For the first time, I stopped to look at Robert, not as a pudgy medical student in a white coat, but as a human being who was a lot more psych-savvy than I was or ever would be. "Are you planning on doing psych?"
He smiled, seemingly undisturbed by the rotting food smell emanating from both the garbage can and the refrigerator. "Does it show?"

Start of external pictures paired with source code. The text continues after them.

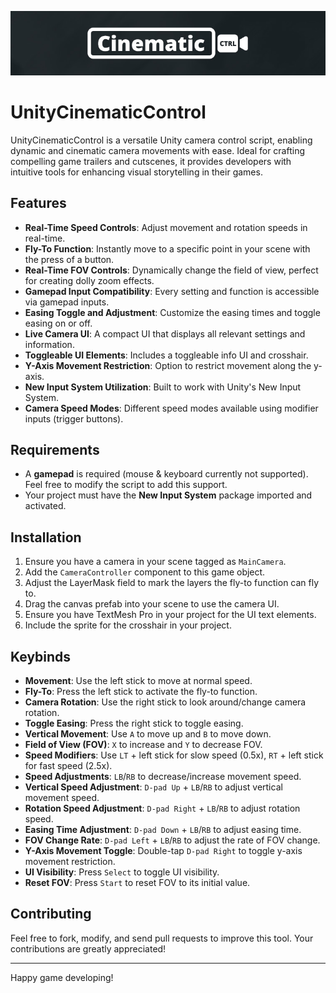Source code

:![Unity Cinematic Control](https://raw.githubusercontent.com/andreasbaumde/UnityCinematicControl/main/Assets/github-image.jpg)

# UnityCinematicControl

UnityCinematicControl is a versatile Unity camera control script, enabling dynamic and cinematic camera movements with ease. Ideal for crafting compelling game trailers and cutscenes, it provides developers with intuitive tools for enhancing visual storytelling in their games.

## Features

- **Real-Time Speed Controls**: Adjust movement and rotation speeds in real-time.
- **Fly-To Function**: Instantly move to a specific point in your scene with the press of a button.
- **Real-Time FOV Controls**: Dynamically change the field of view, perfect for creating dolly zoom effects.
- **Gamepad Input Compatibility**: Every setting and function is accessible via gamepad inputs.
- **Easing Toggle and Adjustment**: Customize the easing times and toggle easing on or off.
- **Live Camera UI**: A compact UI that displays all relevant settings and information.
- **Toggleable UI Elements**: Includes a toggleable info UI and crosshair.
- **Y-Axis Movement Restriction**: Option to restrict movement along the y-axis.
- **New Input System Utilization**: Built to work with Unity's New Input System.
- **Camera Speed Modes**: Different speed modes available using modifier inputs (trigger buttons).

## Requirements

- A **gamepad** is required (mouse & keyboard currently not supported). Feel free to modify the script to add this support.
- Your project must have the **New Input System** package imported and activated.

## Installation

1. Ensure you have a camera in your scene tagged as `MainCamera`.
2. Add the `CameraController` component to this game object.
3. Adjust the LayerMask field to mark the layers the fly-to function can fly to.
4. Drag the canvas prefab into your scene to use the camera UI.
5. Ensure you have TextMesh Pro in your project for the UI text elements.
6. Include the sprite for the crosshair in your project.

## Keybinds

- **Movement**: Use the left stick to move at normal speed.
- **Fly-To**: Press the left stick to activate the fly-to function.
- **Camera Rotation**: Use the right stick to look around/change camera rotation.
- **Toggle Easing**: Press the right stick to toggle easing.
- **Vertical Movement**: Use `A` to move up and `B` to move down.
- **Field of View (FOV)**: `X` to increase and `Y` to decrease FOV.
- **Speed Modifiers**: Use `LT` + left stick for slow speed (0.5x), `RT` + left stick for fast speed (2.5x).
- **Speed Adjustments**: `LB`/`RB` to decrease/increase movement speed.
- **Vertical Speed Adjustment**: `D-pad Up` + `LB`/`RB` to adjust vertical movement speed.
- **Rotation Speed Adjustment**: `D-pad Right` + `LB`/`RB` to adjust rotation speed.
- **Easing Time Adjustment**: `D-pad Down` + `LB`/`RB` to adjust easing time.
- **FOV Change Rate**: `D-pad Left` + `LB`/`RB` to adjust the rate of FOV change.
- **Y-Axis Movement Toggle**: Double-tap `D-pad Right` to toggle y-axis movement restriction.
- **UI Visibility**: Press `Select` to toggle UI visibility.
- **Reset FOV**: Press `Start` to reset FOV to its initial value.

## Contributing

Feel free to fork, modify, and send pull requests to improve this tool. Your contributions are greatly appreciated!

---

Happy game developing!
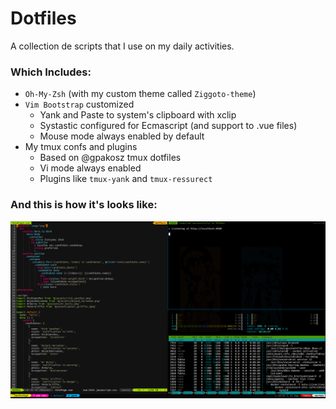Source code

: 
# Dotfiles
A collection de scripts that I use on my daily activities.
  
### Which Includes:
  
  - `Oh-My-Zsh` (with my custom theme called `Ziggoto-theme`)
  - `Vim Bootstrap` customized
	  - Yank and Paste to system's clipboard with xclip
	  - Systastic configured for Ecmascript (and support to .vue files)
	  - Mouse mode always enabled by default
  - My tmux confs and plugins
	  - Based on @gpakosz tmux dotfiles
	  - Vi mode always enabled
	  - Plugins like `tmux-yank` and `tmux-ressurect`

### And this is how it's looks like:
  
![demo](demo.png)
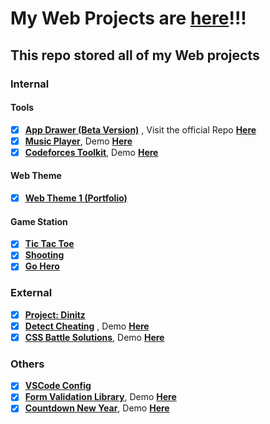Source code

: # My Web Projects are [**here**](https://yuran1811.github.io/Yuran-Web-Projects/)!!!

## This repo stored all of my Web projects

### Internal

#### Tools

-   [x] [**App Drawer (Beta Version)**](AppDrawer) , Visit the official Repo [**Here**](https://github.com/yuran1811/App-Drawer)
-   [x] [**Music Player**](https://github.com/yuran1811/Music-Player), Demo [**Here**](https://yuran1811.github.io/Music-Player/)
-   [x] [**Codeforces Toolkit**](https://github.com/yuran1811/Codeforces-Toolkit), Demo [**Here**](https://yuran1811.github.io/Codeforces-Toolkit/)

#### Web Theme

-   [x] [**Web Theme 1 (Portfolio)**](Web%20Theme/Web%20Theme%201)

#### Game Station

-   [x] [**Tic Tac Toe**](GameStation/TicTacToe)
-   [x] [**Shooting**](GameStation/Shooting)
-   [x] [**Go Hero**](GameStation/GoHero)

### External

-   [x] [**Project: Dinitz**](https://github.com/yuran1811/project-dinitz)
-   [x] [**Detect Cheating**](https://github.com/yuran1811/detect-cheating-online-tests) , Demo [**Here**](https://yuran1811.github.io/detect-cheating-online-tests)
-   [x] [**CSS Battle Solutions**](https://github.com/yuran1811/CSS-Battle-Solution), Demo [**Here**](https://yuran1811.github.io/CSS-Battle-Solution/)

### Others

-   [x] [**VSCode Config**](https://github.com/yuran1811/VSCode-Config)
-   [x] [**Form Validation Library**](https://github.com/yuran1811/Form-Validator-Library), Demo [**Here**](https://yuran1811.github.io/Form-Validator-Library/)
-   [x] [**Countdown New Year**](https://github.com/yuran1811/Countdown-NewYear), Demo [**Here**](https://yuran1811.github.io/Countdown-NewYear/)
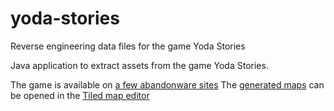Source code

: # yoda-stories
Reverse engineering data files for the game Yoda Stories

Java application to extract assets from the game Yoda Stories.

The game is available on [a few abandonware sites](http://bfy.tw/MkrB)
The [generated maps](https://github.com/mikepthomas/yoda-stories/tree/master/src/site/resources/maps) can be opened in the [Tiled map editor](http://mapeditor.org)
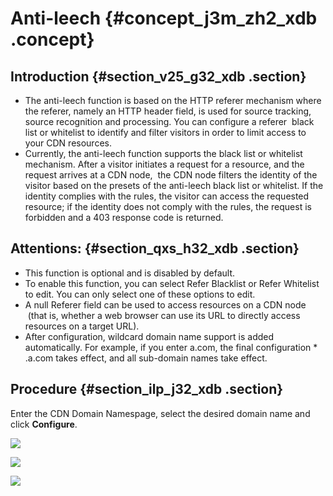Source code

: # Anti-leech {#concept_j3m_zh2_xdb .concept}

## Introduction {#section_v25_g32_xdb .section}

-   The anti-leech function is based on the HTTP referer mechanism where the referer, namely an HTTP header field, is used for source tracking, source recognition and processing. You can configure a referer  black list or whitelist to identify and filter visitors in order to limit access to your CDN resources.
-   Currently, the anti-leech function supports the black list or whitelist mechanism. After a visitor initiates a request for a resource, and the request arrives at a CDN node,  the CDN node filters the identity of the visitor based on the presets of the anti-leech black list or whitelist. If the identity complies with the rules, the visitor can access the requested resource; if the identity does not comply with the rules, the request is forbidden and a 403 response code is returned.

## Attentions: {#section_qxs_h32_xdb .section}

-   This function is optional and is disabled by default.
-   To enable this function, you can select Refer Blacklist or Refer Whitelist to edit. You can only select one of these options to edit.
-   A null Referer field can be used to access resources on a CDN node  \(that is, whether a web browser can use its URL to directly access resources on a target URL\).
-   After configuration, wildcard domain name support is added automatically. For example, if you enter a.com, the final configuration \* .a.com takes effect, and all sub-domain names take effect.

## Procedure {#section_ilp_j32_xdb .section}

Enter the CDN Domain Namespage, select the desired domain name and click **Configure**.

![](http://static-aliyun-doc.oss-cn-hangzhou.aliyuncs.com/assets/img/5151/3439_en-US.png)

![](http://static-aliyun-doc.oss-cn-hangzhou.aliyuncs.com/assets/img/5151/3440_en-US.png)

![](http://static-aliyun-doc.oss-cn-hangzhou.aliyuncs.com/assets/img/5151/3441_en-US.png)

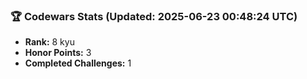 ### 🏆 Codewars Stats (Updated: 2025-06-23 00:48:24 UTC)

- **Rank:** 8 kyu
- **Honor Points:** 3
- **Completed Challenges:** 1
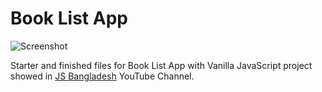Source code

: # Book List App

![Screenshot](https://github.com/srsetu/book-list-app/blob/master/finished/book-list.png "Project Screenshot")

Starter and finished files for Book List App with Vanilla JavaScript project showed in [JS Bangladesh](https://youtube.com/JSBangladesh) YouTube Channel.
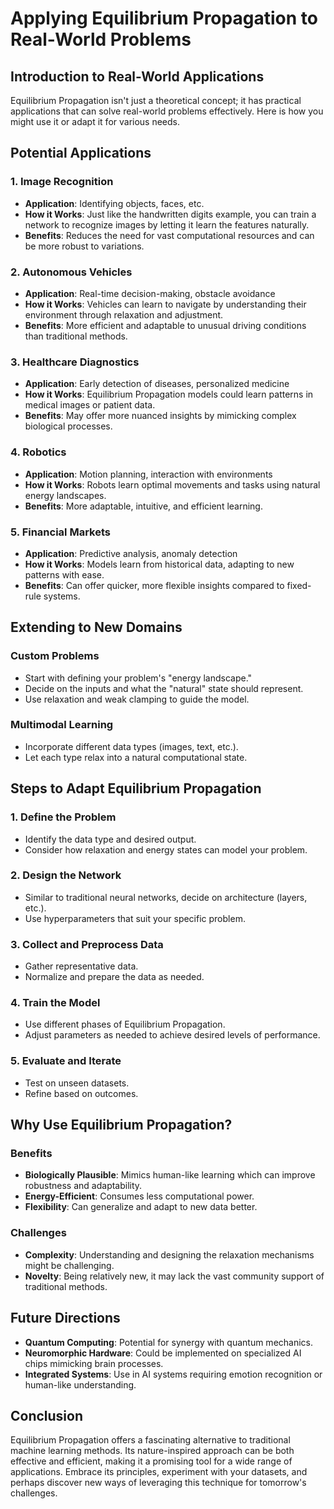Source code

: # Applying Equilibrium Propagation to Real-World Problems

## Introduction to Real-World Applications

Equilibrium Propagation isn't just a theoretical concept; it has practical applications that can solve real-world problems effectively. Here is how you might use it or adapt it for various needs.

## Potential Applications

### 1. Image Recognition
- **Application**: Identifying objects, faces, etc.
- **How it Works**: Just like the handwritten digits example, you can train a network to recognize images by letting it learn the features naturally.
- **Benefits**: Reduces the need for vast computational resources and can be more robust to variations.

### 2. Autonomous Vehicles
- **Application**: Real-time decision-making, obstacle avoidance
- **How it Works**: Vehicles can learn to navigate by understanding their environment through relaxation and adjustment.
- **Benefits**: More efficient and adaptable to unusual driving conditions than traditional methods.

### 3. Healthcare Diagnostics
- **Application**: Early detection of diseases, personalized medicine
- **How it Works**: Equilibrium Propagation models could learn patterns in medical images or patient data.
- **Benefits**: May offer more nuanced insights by mimicking complex biological processes.

### 4. Robotics
- **Application**: Motion planning, interaction with environments
- **How it Works**: Robots learn optimal movements and tasks using natural energy landscapes.
- **Benefits**: More adaptable, intuitive, and efficient learning.

### 5. Financial Markets
- **Application**: Predictive analysis, anomaly detection
- **How it Works**: Models learn from historical data, adapting to new patterns with ease.
- **Benefits**: Can offer quicker, more flexible insights compared to fixed-rule systems.

## Extending to New Domains

### Custom Problems
- Start with defining your problem's "energy landscape."
- Decide on the inputs and what the "natural" state should represent.
- Use relaxation and weak clamping to guide the model.

### Multimodal Learning
- Incorporate different data types (images, text, etc.).
- Let each type relax into a natural computational state.

## Steps to Adapt Equilibrium Propagation

### 1. Define the Problem
- Identify the data type and desired output.
- Consider how relaxation and energy states can model your problem.

### 2. Design the Network
- Similar to traditional neural networks, decide on architecture (layers, etc.).
- Use hyperparameters that suit your specific problem.

### 3. Collect and Preprocess Data
- Gather representative data.
- Normalize and prepare the data as needed.

### 4. Train the Model
- Use different phases of Equilibrium Propagation.
- Adjust parameters as needed to achieve desired levels of performance.

### 5. Evaluate and Iterate
- Test on unseen datasets.
- Refine based on outcomes.

## Why Use Equilibrium Propagation?

### Benefits
- **Biologically Plausible**: Mimics human-like learning which can improve robustness and adaptability.
- **Energy-Efficient**: Consumes less computational power.
- **Flexibility**: Can generalize and adapt to new data better.

### Challenges
- **Complexity**: Understanding and designing the relaxation mechanisms might be challenging.
- **Novelty**: Being relatively new, it may lack the vast community support of traditional methods.

## Future Directions
- **Quantum Computing**: Potential for synergy with quantum mechanics.
- **Neuromorphic Hardware**: Could be implemented on specialized AI chips mimicking brain processes.
- **Integrated Systems**: Use in AI systems requiring emotion recognition or human-like understanding.

## Conclusion

Equilibrium Propagation offers a fascinating alternative to traditional machine learning methods. Its nature-inspired approach can be both effective and efficient, making it a promising tool for a wide range of applications. Embrace its principles, experiment with your datasets, and perhaps discover new ways of leveraging this technique for tomorrow's challenges.
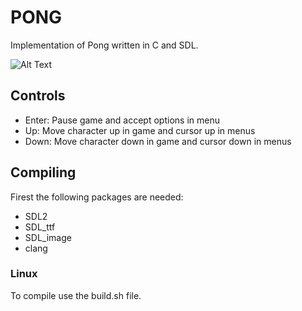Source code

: # PONG

Implementation of Pong written in C and SDL.

![Alt Text](https://media.giphy.com/media/ZbgFO5zqDrj26iJJBP/giphy.gif)


## Controls

* Enter: Pause game and accept options in menu
* Up: Move character up in game and cursor up in menus
* Down: Move character down in game and cursor down in menus

## Compiling

Firest the following packages are needed:

* SDL2
* SDL_ttf
* SDL_image
* clang

### Linux

To compile use the build.sh file.
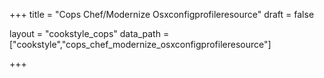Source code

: +++
title = "Cops Chef/Modernize Osxconfigprofileresource"
draft = false

layout = "cookstyle_cops"
data_path = ["cookstyle","cops_chef_modernize_osxconfigprofileresource"]

+++

<!-- The content of this page is automatically generated from the
cops_chef_modernize_osxconfigprofileresource.yml file in github.com/chef/cookstyle/docs-chef-io/data/cookstyle. -->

They say there are two types of doctors, internists and surgeons. Internists like to pore over books and think deep thoughts; surgeons like to act. I'm obviously a surgeon. I'd classified Robert as an internist, but now I wasn't sure. Maybe psychiatrists are a breed of their own.
I threw open the fridge door to hunt for my bottle of water. MuchMusic blasted in the background. Someone I didn't recognize, a med student, chewed lasagna with the remote in one hand and a fork in the other.
Tucker was nowhere to be seen. I glanced at my watch. Forty minutes had passed. No chance he was still in the gym.
I chugged my bottle and chanted to myself, I am not disappointed. I am not.
My pager went off. Not emerg, but an outside number with an area code 514. Who would be calling me from outside the hospital but within Montreal?
"Is it Nancy?" asked Robert.
I shook my head. I could think of one possible candidate who'd take my mind off of Tucker. I walked to the wall-mounted phone and punched in the number, my pulse already accelerating.
A familiar male voice said, "Hey."
"Hi, Ryan," I said, aiming for calm instead of eek.
"Hard at work?"
"Yeah. I already admitted one patient."
"Geez. Is that why you're listening to Britney Spears?"
I laughed and glanced at the TV, where Britney managed to dance and flash her cleavage with equal abandon. "Something like that. I actually get a lunch break when I'm on psych."
"Amazing. Listen, I was calling about the thing you asked me." Mrs. Lee. Business before pleasure. "Could I use your computer to start on the modeling? I'm leaving on Thursday, but I've got some ideas."
I twisted the phone cord around my finger. Hmm. Ryan in my apartment, waiting for me to get home. Business and pleasure? "Aren't you supposed to be on vacation?"
"It's boring."
Ha. He'd rather do work for me than score with Lisa. "I should make you do downtime."
"But."
"If you come by now, you can pick up my keys."
"Sweet."
I wolfed down my sandwich, continually checking my watch. If Ryan was late, he'd interrupt my family medicine clinic. He usually had a good sense of direction, but what if he got lost in a strange city? Or got waylaid by a petite girl with claws?
Oh me of little faith. Not only did Ryan page me from the parking circle in front of the hospital just over half an hour later, but when I bounced up to him, he handed me a single dwarf sunflower.
"Oh, Ryan." I surveyed the orange-yellow petals and delicate stamens and wanted to kiss him in the sunflower, if you know what I mean. How did I ever let this man go?
Still, I had to laugh at the sheer impracticality of me carrying a sunflower, even a dwarf one, around the hospital for the rest of the day.
He shrugged and smiled. "Better than Britney, right?"
"Much." I sniffed it. No sweet smell, but still wonderful. I twirled it between my fingers while we stood in the drop-off circle, inhaling exhaust fumes and cigarette smoke and smiling like idiots.